My first real job in journalism took me to Washington, DC, and the newsroom of a national television news show. It was the mid-1990s, and the media landscape looked a lot different then than it does today.
My task was to monitor a steady feed of AP wire service headlines flickering across a monochrome computer terminal. Instead of flicking my finger to scroll, I tapped arrow keys to navigate up and down the seemingly never-ending flow of headlines that were a precursor to today’s social media feeds.
While digital transformation has been painful for many news organisations, it’s been amazing for news junkies like me. I can now access a range of titles from around the world. I can also follow politicians, CEOs, and other influencers, bringing a whole new layer of information to the mix.
Even if you don’t consider staying up on current affairs as business-critical, media monitoring should be an integral part of any communications or content production operation.
The content sweet spot
Media monitoring is a key step in Tale’s Newsdesk content management model, for example. In regular editorial planning meetings, media monitoring results come together with client insights and messaging guidance. And we love it when clients get proactive and come ready to share what they think are relevant articles from their own feeds.
Combining an understanding of what clients want to say with intelligence about what’s making headlines makes it possible to find the “content sweet spot” – where and how your message overlaps with audience needs and expectations. Content generated in this sweet spot is immediately relevant, giving you the chance to quench the audience’s thirst for more information about what’s currently top of mind.
Chances are, some form of headline scrolling is already a part of your day.
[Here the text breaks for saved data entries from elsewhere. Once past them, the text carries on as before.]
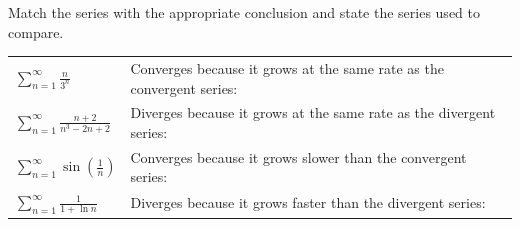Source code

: \documentclass{discussion}
\begin{document}
\begin{question}
    Match the series with the appropriate conclusion and state the series used to compare.

    \begin{center}
        \setlength{\tabcolsep}{5em}
        \begin{tabularx}{\textwidth}{lX}
            \(\displaystyle \sum_{n=1}^\infty \frac{n}{3^n}\) & \linespread{1.4}\selectfont Converges because it grows at the same rate as the convergent series: \\
            \(\displaystyle \sum_{n=1}^\infty \frac{n + 2}{n^3 - 2n + 2}\) & \linespread{1.4}\selectfont Diverges because it grows at the same rate as the divergent series: \\
            \(\displaystyle \sum_{n=1}^\infty \sin \left( \frac{1}{n} \right)\) & \linespread{1.4}\selectfont Converges because it grows slower than the convergent series: \\
            \(\displaystyle \sum_{n=1}^\infty \frac{1}{1 + \ln n}\) & \linespread{1.4}\selectfont Diverges because it grows faster than the divergent series:
        \end{tabularx}
    \end{center}
\end{question}
\end{document}
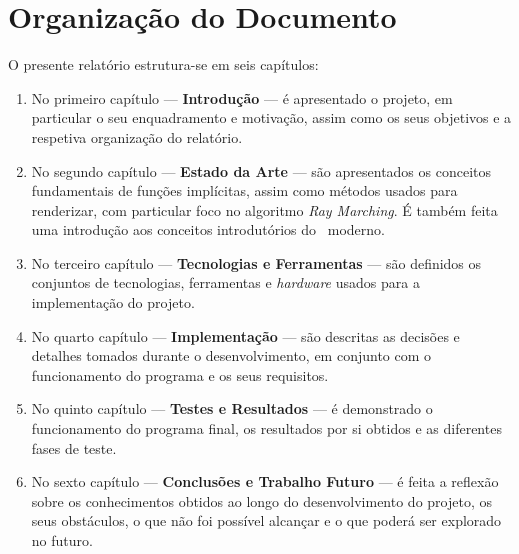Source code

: \section{Organização do Documento}
\label{sec::intro:orgdoc}

O presente relatório estrutura-se em seis capítulos:

\begin{enumerate}
	\item No primeiro capítulo --- \textbf{Introdução} --- é apresentado o projeto, em particular o seu enquadramento e motivação, assim como os seus objetivos e a respetiva organização do relatório.
	
	\item No segundo capítulo --- \textbf{Estado da Arte} --- são apresentados os conceitos fundamentais de funções implícitas, assim como métodos usados para renderizar, com particular foco no algoritmo \textit{Ray Marching}. É também feita uma introdução aos conceitos introdutórios do \opengl~moderno.
	
	\item No terceiro capítulo --- \textbf{Tecnologias e Ferramentas} --- são definidos os conjuntos de tecnologias, ferramentas e \textit{hardware} usados para a implementação do projeto.
	
	\item No quarto capítulo --- \textbf{Implementação} --- são descritas as decisões e detalhes tomados durante o desenvolvimento, em conjunto com o funcionamento do programa e os seus requisitos.
	
	\item No quinto capítulo --- \textbf{Testes e Resultados} --- é demonstrado o funcionamento do programa final, os resultados por si obtidos e as diferentes fases de teste.
	
	\item No sexto capítulo --- \textbf{Conclusões e Trabalho Futuro} --- é feita a reflexão sobre os conhecimentos obtidos ao longo do desenvolvimento do projeto, os seus obstáculos, o que não foi possível alcançar e o que poderá ser explorado no futuro.
\end{enumerate}
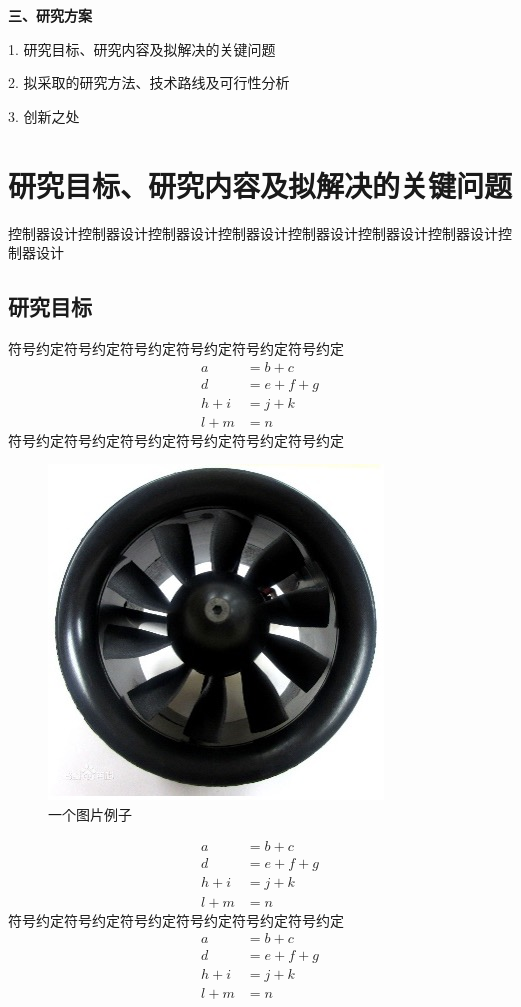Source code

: \textbf{\fangsong\xiaosihao 三、研究方案}
\begin{ubox}
\setcounter{section}{0}
\setcounter{figure}{0}
\setcounter{table}{0}
\setlength{\parindent}{0em} 
1. 研究目标、研究内容及拟解决的关键问题
\vspace{-0.25cm}

2. 拟采取的研究方法、技术路线及可行性分析
\vspace{-0.25cm}

3. 创新之处
\setlength{\parindent}{2em} 
\section{研究目标、研究内容及拟解决的关键问题}
控制器设计控制器设计控制器设计控制器设计控制器设计控制器设计控制器设计控制器设计
\subsection{研究目标}
符号约定符号约定符号约定符号约定符号约定符号约定
\setcounter{equation}{0} 
\begin{equation}
	\begin{aligned}
		a &= b + c \\
		d &= e + f + g \\
		h + i &= j + k \\
		l + m &= n
	\end{aligned}
\end{equation}
符号约定符号约定符号约定符号约定符号约定符号约定
\begin{figure}[H]
	\centering
	\includegraphics[width=0.4\linewidth]{p1.jpg}
	\caption{一个图片例子}
	\label{fig:main}
\end{figure}

\begin{equation}
	\begin{aligned}
		a &= b + c \\
		d &= e + f + g \\
		h + i &= j + k \\
		l + m &= n
	\end{aligned}
\end{equation}
符号约定符号约定符号约定符号约定符号约定符号约定
\begin{equation}
	\begin{aligned}
		a &= b + c \\
		d &= e + f + g \\
		h + i &= j + k \\
		l + m &= n
	\end{aligned}
\end{equation}

\end{ubox}
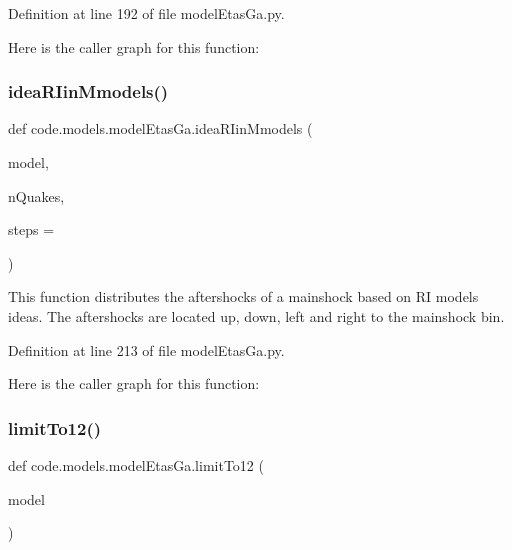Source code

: Definition at line 192 of file model\+Etas\+Ga.\+py.

Here is the caller graph for this function\+:
\mbox{\label{namespacecode_1_1models_1_1model_etas_ga_ae9c1d72d1b1daea004e956e14b12ae0e}} 
\subsubsection{\texorpdfstring{idea\+R\+Iin\+Mmodels()}{ideaRIinMmodels()}}
{\footnotesize\ttfamily def code.\+models.\+model\+Etas\+Ga.\+idea\+R\+Iin\+Mmodels (\begin{DoxyParamCaption}\item[{}]{model,  }\item[{}]{n\+Quakes,  }\item[{}]{steps = {} }\end{DoxyParamCaption})}

\begin{DoxyVerb}This function distributes the aftershocks of a mainshock based on RI models ideas.
The aftershocks are located up, down, left and right to the mainshock bin.
\end{DoxyVerb}
 

Definition at line 213 of file model\+Etas\+Ga.\+py.

Here is the caller graph for this function\+:
\mbox{\label{namespacecode_1_1models_1_1model_etas_ga_a600e69e5c6d90c92ad6406ede3f60318}} 
\subsubsection{\texorpdfstring{limit\+To12()}{limitTo12()}}
{\footnotesize\ttfamily def code.\+models.\+model\+Etas\+Ga.\+limit\+To12 (\begin{DoxyParamCaption}\item[{}]{model }\end{DoxyParamCaption})}

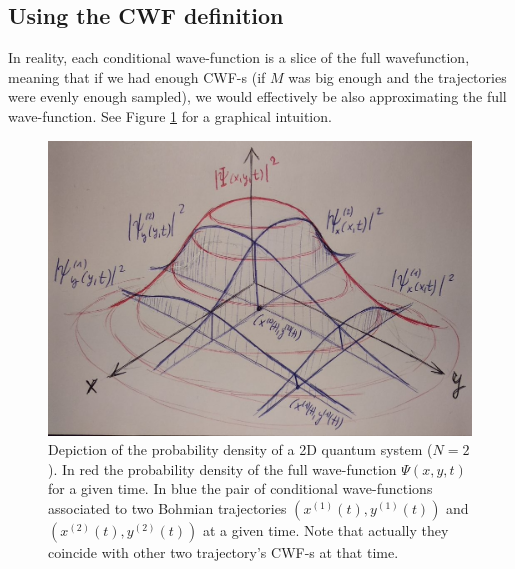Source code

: \documentclass[11pt, a4paper]{article} %
\begin{document}
\subsection{Using the CWF definition}
In reality, each conditional wave-function is a slice of the full wavefunction, meaning that if we had enough CWF-s (if $M$ was big enough and the trajectories were evenly enough sampled), we would effectively be also approximating the full wave-function. See Figure \ref{fig:slices} for a graphical intuition.

\begin{figure}[h!]
  \centering
    \includegraphics[width=0.65\linewidth]{slices.jpg}
  \caption{Depiction of the probability density of a 2D quantum system ($N=2$). In red the probability density of the full wave-function $\Psi(x,y,t)$ for a given time. In blue the pair of conditional wave-functions associated to two Bohmian trajectories $(x^{(1)}(t),y^{(1)}(t))$ and $(x^{(2)}(t),y^{(2)}(t))$ at a given time. Note that actually they coincide with other two trajectory's CWF-s at that time. }
  \label{fig:slices}
\end{figure}
\end{document}
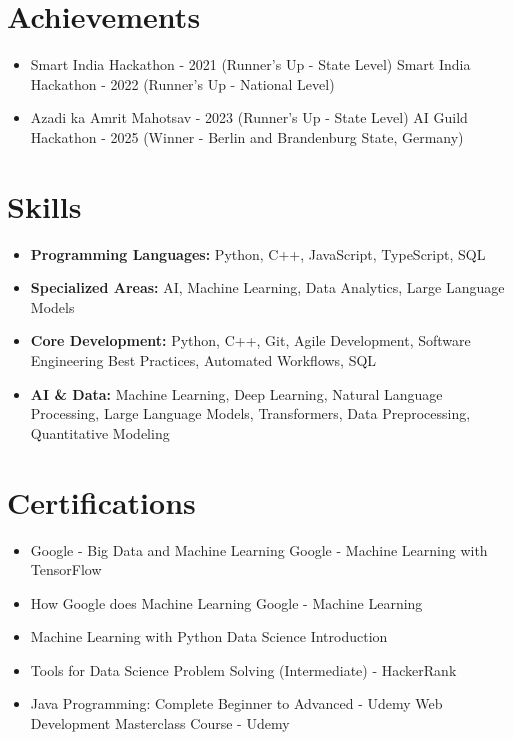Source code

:\documentclass[a4paper,10pt]{article}
\begin{document}
\section*{Achievements}
\begin{itemize}
\item Smart India Hackathon - 2021 (Runner's Up - State Level) \hfill Smart India Hackathon - 2022 (Runner's Up - National Level)
\item Azadi ka Amrit Mahotsav - 2023 (Runner's Up - State Level) \hfill AI Guild Hackathon - 2025 (Winner - Berlin and Brandenburg State, Germany)
\end{itemize}

\section*{Skills}
\begin{itemize}
  \item \textbf{Programming Languages:} Python, C++, JavaScript, TypeScript, SQL
  \item \textbf{Specialized Areas:} AI, Machine Learning, Data Analytics, Large Language Models
  \item \textbf{Core Development:} Python, C++, Git, Agile Development, Software Engineering Best Practices, Automated Workflows, SQL
  \item \textbf{AI \& Data:} Machine Learning, Deep Learning, Natural Language Processing, Large Language Models, Transformers, Data Preprocessing, Quantitative Modeling
\end{itemize}

\section*{Certifications}
\begin{itemize}
\item Google - Big Data and Machine Learning \hfill Google - Machine Learning with TensorFlow
\item How Google does Machine Learning \hfill Google - Machine Learning
\item Machine Learning with Python \hfill Data Science Introduction
\item Tools for Data Science \hfill Problem Solving (Intermediate) - HackerRank
\item Java Programming: Complete Beginner to Advanced - Udemy \hfill Web Development Masterclass Course - Udemy
\end{itemize}
\end{document}
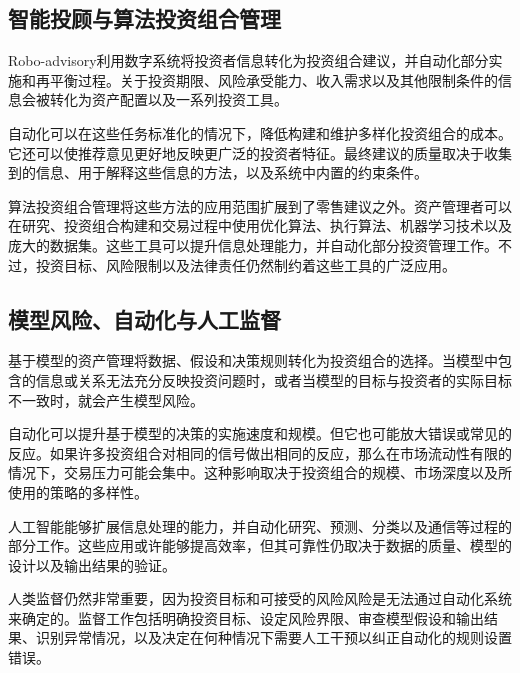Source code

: \subsection{智能投顾与算法投资组合管理}

Robo-advisory利用数字系统将投资者信息转化为投资组合建议，并自动化部分实施和再平衡过程。关于投资期限、风险承受能力、收入需求以及其他限制条件的信息会被转化为资产配置以及一系列投资工具。

自动化可以在这些任务标准化的情况下，降低构建和维护多样化投资组合的成本。它还可以使推荐意见更好地反映更广泛的投资者特征。最终建议的质量取决于收集到的信息、用于解释这些信息的方法，以及系统中内置的约束条件。

算法投资组合管理将这些方法的应用范围扩展到了零售建议之外。资产管理者可以在研究、投资组合构建和交易过程中使用优化算法、执行算法、机器学习技术以及庞大的数据集。这些工具可以提升信息处理能力，并自动化部分投资管理工作。不过，投资目标、风险限制以及法律责任仍然制约着这些工具的广泛应用。

\subsection{模型风险、自动化与人工监督}

基于模型的资产管理将数据、假设和决策规则转化为投资组合的选择。当模型中包含的信息或关系无法充分反映投资问题时，或者当模型的目标与投资者的实际目标不一致时，就会产生模型风险。

自动化可以提升基于模型的决策的实施速度和规模。但它也可能放大错误或常见的反应。如果许多投资组合对相同的信号做出相同的反应，那么在市场流动性有限的情况下，交易压力可能会集中。这种影响取决于投资组合的规模、市场深度以及所使用的策略的多样性。

人工智能能够扩展信息处理的能力，并自动化研究、预测、分类以及通信等过程的部分工作。这些应用或许能够提高效率，但其可靠性仍取决于数据的质量、模型的设计以及输出结果的验证。

人类监督仍然非常重要，因为投资目标和可接受的风险风险是无法通过自动化系统来确定的。监督工作包括明确投资目标、设定风险界限、审查模型假设和输出结果、识别异常情况，以及决定在何种情况下需要人工干预以纠正自动化的规则设置错误。

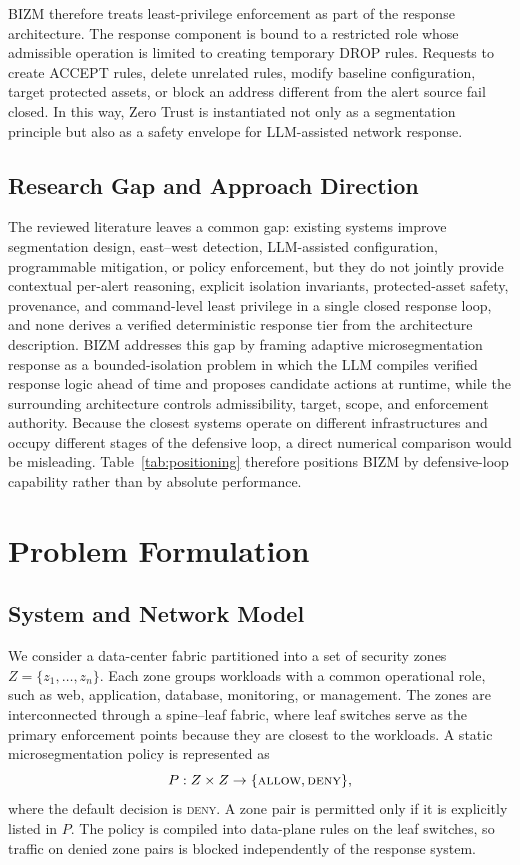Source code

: \documentclass[final,5p]{elsarticle}
\begin{document}
BIZM therefore treats least-privilege enforcement as part of the response architecture. The response component is bound to a restricted role whose admissible operation is limited to creating temporary DROP rules. Requests to create ACCEPT rules, delete unrelated rules, modify baseline configuration, target protected assets, or block an address different from the alert source fail closed. In this way, Zero Trust is instantiated not only as a segmentation principle but also as a safety envelope for LLM-assisted network response.

\subsection{Research Gap and Approach Direction}
\label{sec:rw_gap}

The reviewed literature leaves a common gap: existing systems improve segmentation design, east--west detection, LLM-assisted configuration, programmable mitigation, or policy enforcement, but they do not jointly provide contextual per-alert reasoning, explicit isolation invariants, protected-asset safety, provenance, and command-level least privilege in a single closed response loop, and none derives a verified deterministic response tier from the architecture description. BIZM addresses this gap by framing adaptive microsegmentation response as a bounded-isolation problem in which the LLM compiles verified response logic ahead of time and proposes candidate actions at runtime, while the surrounding architecture controls admissibility, target, scope, and enforcement authority. Because the closest systems operate on different infrastructures and occupy different stages of the defensive loop, a direct numerical comparison would be misleading. Table~\ref{tab:positioning} therefore positions BIZM by defensive-loop capability rather than by absolute performance.

\section{Problem Formulation}
\label{sec:problem}

\subsection{System and Network Model}
\label{sec:system_model}

We consider a data-center fabric partitioned into a set of security zones $Z=\{z_1,\ldots,z_n\}$. Each zone groups workloads with a common operational role, such as web, application, database, monitoring, or management. The zones are interconnected through a spine--leaf fabric, where leaf switches serve as the primary enforcement points because they are closest to the workloads. A static microsegmentation policy is represented as
\[
P: Z \times Z \rightarrow \{\textsc{allow},\textsc{deny}\},
\]
where the default decision is \textsc{deny}. A zone pair is permitted only if it is explicitly listed in $P$. The policy is compiled into data-plane rules on the leaf switches, so traffic on denied zone pairs is blocked independently of the response system.
\end{document}
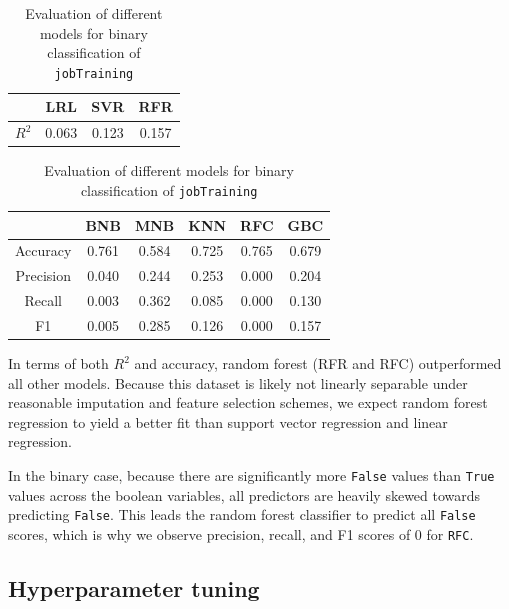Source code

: \documentclass{article} %
\begin{document}
\begin{table}[H]
  \begin{minipage}{0.30\textwidth}
    \centering
    \begin{tabular}{| c | c | c | c |}
      \hline
      ~ & LRL & SVR & RFR \\ \hline
      $R^2$ & 0.063 & 0.123 & 0.157 \\
      \hline
    \end{tabular}
    \caption{Evaluation of different models for continuous regression of \texttt{gpa}}
    \label{tab:contresults}
  \end{minipage}%
  \hfill
  \begin{minipage}{0.60\textwidth}
    \centering
    \begin{tabular}{| c | c | c | c | c | c |}
      \hline
      ~ & BNB & MNB & KNN & RFC & GBC \\ \hline
      Accuracy & 0.761 & 0.584 & 0.725 & 0.765 & 0.679 \\
      Precision & 0.040 & 0.244 & 0.253 & 0.000 & 0.204 \\
      Recall & 0.003 & 0.362 & 0.085 & 0.000 & 0.130 \\
      F1 & 0.005 & 0.285 & 0.126 & 0.000 & 0.157 \\
      \hline
    \end{tabular}
    \caption{Evaluation of different models for binary classification of \texttt{jobTraining}}
    \label{tab:boolresults}
  \end{minipage}
\end{table}

In terms of both $R^2$ and accuracy, random forest (RFR and RFC) outperformed all other models. Because this dataset is likely not linearly separable under reasonable imputation and feature selection schemes, we expect random forest regression to yield a better fit than
support vector regression and linear regression.

In the binary case, because there are significantly more \texttt{False} values than \texttt{True} values across the boolean variables, all predictors are heavily skewed towards predicting \texttt{False}. This leads the random forest classifier to predict all \texttt{False} scores, which is why we observe precision, recall, and F1 scores of 0 for \texttt{RFC}.

\subsection{Hyperparameter tuning}
\label{sec:hyperparametertuning}
\end{document}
But how to make it part of your process so that you’re able to keep track of the right topics without drowning in a never-ending flood of headlines? Here are a few practical suggestions to consider for anyone working in communications who is looking for ways to find their content sweet spot.
Media monitoring services
One option is subscribing to a media monitoring or business intelligence service like Meltwater or Cision. They can provide you with access to a range of quality publications – including trade media – and have functions that allow you to set up searches for different topics or keywords.
Google News Alerts
If your budget is tight, or you’re looking for a quick and simple way to experiment with media monitoring, Google News Alerts is an excellent option. It’s totally free, extremely flexible, and easy to set up.
I currently have alerts set up for several key topics for three different clients. And every morning I have an email waiting for me with a manageable list of headlines (15-40). Within minutes I’ve got a decent overview of what’s “making news”. I bookmark the articles that seem most relevant or detailed, building up a client-specific reference library in my browser to have at my fingertips for the next editorial planning meeting with my clients.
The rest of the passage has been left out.